Hargitt adapted, expanding the shipping business and added curbside service.

“We just worked hard, we came to work everyday,” Hargitt said. “We tried to stay positive, it was rough there for a while.”

Not too far away, members of the Lenoir County Commission felt like Hargitt, expecting the worse and hoping for the best.

“We were expecting our sales tax to be very low,” said Lenoir County Commission Chair Linda Rouse Sutton. “We were expecting the property tax collection to be very much behind.”

A different reality surfaced in the age of COVID-19. There were 10 new businesses that opened, unemployment numbers held steady, too.

“I’m not downplaying how serious it’s been, like it’s been a bed of roses because it hasn’t, but I’m just so happy that our folks have worked together,” Sutton said.

Just across the county line … a similar tale.

“We did suffer, but we fared better than the rest of the country, and we fared better than the rest of the state of North Carolina in terms of our recovery,” said Jeff Wood of the Craven County Economic Development Department

Wood believes Craven’s variety of businesses is a bonus.

“As one was hit for instance hospitality in a rough way, once our manufacturers were able to open back up they’ve actually thrived and increased their employment, so that diversity allowed us to balance out a little bit,” Wood said.

Wood also credits the lifeline Swiss Bear, Inc. offered, including a new loan program for downtown shops, a new version of Mumfest and letting people eat in the streets.

“I got in touch with city leadership and said ‘what do you think about on-street dining, because our restaurants were just suffering so much even more so than our regular businesses,” said Lynn Harakal, executive director of Swiss Bear.

It worked.

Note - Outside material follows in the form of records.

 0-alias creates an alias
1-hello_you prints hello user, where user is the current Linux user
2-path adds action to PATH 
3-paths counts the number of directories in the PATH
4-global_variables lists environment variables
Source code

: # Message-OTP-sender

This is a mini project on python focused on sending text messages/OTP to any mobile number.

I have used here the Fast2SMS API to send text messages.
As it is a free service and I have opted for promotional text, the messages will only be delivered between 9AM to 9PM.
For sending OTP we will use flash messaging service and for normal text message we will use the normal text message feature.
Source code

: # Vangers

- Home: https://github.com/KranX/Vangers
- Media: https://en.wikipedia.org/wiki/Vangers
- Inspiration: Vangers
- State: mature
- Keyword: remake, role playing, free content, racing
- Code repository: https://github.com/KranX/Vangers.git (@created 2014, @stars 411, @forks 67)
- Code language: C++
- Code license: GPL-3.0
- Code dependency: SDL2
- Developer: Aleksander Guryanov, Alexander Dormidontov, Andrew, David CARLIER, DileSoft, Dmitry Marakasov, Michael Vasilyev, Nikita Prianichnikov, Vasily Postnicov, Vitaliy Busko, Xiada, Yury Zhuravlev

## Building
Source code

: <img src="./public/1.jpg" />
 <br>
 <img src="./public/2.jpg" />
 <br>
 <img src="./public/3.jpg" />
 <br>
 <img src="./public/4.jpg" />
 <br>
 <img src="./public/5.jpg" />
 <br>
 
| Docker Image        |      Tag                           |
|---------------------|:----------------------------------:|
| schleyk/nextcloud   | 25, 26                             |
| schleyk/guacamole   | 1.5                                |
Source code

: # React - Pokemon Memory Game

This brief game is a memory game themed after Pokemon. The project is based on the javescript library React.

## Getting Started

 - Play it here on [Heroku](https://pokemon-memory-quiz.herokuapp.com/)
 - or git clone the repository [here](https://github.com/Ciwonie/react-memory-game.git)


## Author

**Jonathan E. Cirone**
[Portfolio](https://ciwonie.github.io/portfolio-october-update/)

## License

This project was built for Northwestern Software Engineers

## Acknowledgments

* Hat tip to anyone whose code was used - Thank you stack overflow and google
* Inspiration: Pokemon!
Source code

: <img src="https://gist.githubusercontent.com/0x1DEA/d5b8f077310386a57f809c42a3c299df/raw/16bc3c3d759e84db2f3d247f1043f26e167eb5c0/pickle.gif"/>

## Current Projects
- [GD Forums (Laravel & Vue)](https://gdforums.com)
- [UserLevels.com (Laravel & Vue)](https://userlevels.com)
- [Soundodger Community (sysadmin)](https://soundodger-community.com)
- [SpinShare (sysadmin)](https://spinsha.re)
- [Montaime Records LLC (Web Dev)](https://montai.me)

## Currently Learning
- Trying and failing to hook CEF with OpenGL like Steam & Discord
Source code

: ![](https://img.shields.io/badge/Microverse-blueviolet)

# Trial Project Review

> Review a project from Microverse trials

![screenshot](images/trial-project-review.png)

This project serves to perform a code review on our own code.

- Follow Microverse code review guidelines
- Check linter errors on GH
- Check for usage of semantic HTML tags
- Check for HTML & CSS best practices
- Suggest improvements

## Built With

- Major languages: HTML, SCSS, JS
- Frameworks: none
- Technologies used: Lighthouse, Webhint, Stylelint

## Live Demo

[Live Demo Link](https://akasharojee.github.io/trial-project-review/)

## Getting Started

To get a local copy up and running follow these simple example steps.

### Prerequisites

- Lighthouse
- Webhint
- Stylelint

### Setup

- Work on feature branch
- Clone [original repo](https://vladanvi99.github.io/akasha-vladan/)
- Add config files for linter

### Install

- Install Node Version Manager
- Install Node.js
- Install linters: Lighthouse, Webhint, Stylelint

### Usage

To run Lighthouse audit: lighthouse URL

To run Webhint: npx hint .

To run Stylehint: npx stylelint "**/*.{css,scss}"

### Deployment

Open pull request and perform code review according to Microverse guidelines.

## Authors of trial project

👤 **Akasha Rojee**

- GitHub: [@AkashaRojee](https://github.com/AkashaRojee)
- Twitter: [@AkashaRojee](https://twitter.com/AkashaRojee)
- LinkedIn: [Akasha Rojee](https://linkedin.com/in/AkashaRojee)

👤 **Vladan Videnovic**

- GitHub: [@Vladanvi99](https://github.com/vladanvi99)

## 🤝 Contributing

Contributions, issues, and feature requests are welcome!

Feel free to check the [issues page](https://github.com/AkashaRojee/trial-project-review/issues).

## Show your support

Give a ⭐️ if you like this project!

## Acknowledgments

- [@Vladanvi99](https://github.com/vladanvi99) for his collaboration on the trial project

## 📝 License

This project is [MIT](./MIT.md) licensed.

An October survey showed most businesses’ sales were up 8-39%.

Things are starting to look better in Hargitt’s kingdom, too.

“I’ve noticed in the past three weeks, the business has been on an uptick,” Hargitt said.

This ruler of all things BBQ is grateful to still be serving customers.

“We’ve been blessed and we’ve gotten through it, I think (knock knock knock) we’re through it,” Hargitt said.

Lenoir and Craven County leaders say despite the challenges and uncertainty with COVID-19, they’re thankful for how their communities came together.